A. Changes in the design and manufacturing processes require us to focus more on DFT today than in the past. Historically, test first relied on functional vectors, usually extracted or generated from the verification environment. As chip sizes and features sets began to grow, structural testing, which associates manufacturing defects of devices with one or more fault models, hence, greatly reducing the problem space, began replacing functional testing. DFT mechanisms, such as scan, appeared in the mainstream as a means to apply structural vector sets, generated by EDA tools using a variety of algorithms. Currently, structural vector generation and analysis algorithms are being packed into more complex DFT elements, such as Built-In-Self-Test (BIST).

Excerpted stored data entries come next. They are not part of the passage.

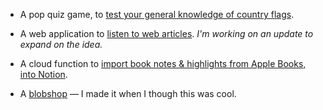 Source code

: 
- A pop quiz game, to [test your general knowledge of country flags](https://flagpopquiz.netlify.app).

- A web application to [listen to web articles](http://one-listen.as.r.appspot.com).
  _I'm working on an update to expand on the idea._

- A cloud function to [import book notes & highlights from Apple Books, into Notion](https://github.com/chewhx/workflows).

- A [blobshop](https://project-blobshop.vercel.app/) — I made it when I though this was cool.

Today, we are at a crossroads regarding test. Against all odds, Moore's law continues to drive modern SoCs, pushing the number of gate-counts into the tens of millions at nanometer scales. The structural testing methodology that carried the industry through the last two decades is beginning to break. Large SoCs simply cannot be tested cost-effectively using traditional ATEs, the main issues being delivery of test stimuli at extremely high frequencies, controllability/observability of deeply embedded structures and the storage issues resulting from exploding vector set sizes. Compression is adding some temporary relief but it is becoming clear that a paradigm shift for test will become an absolute necessity.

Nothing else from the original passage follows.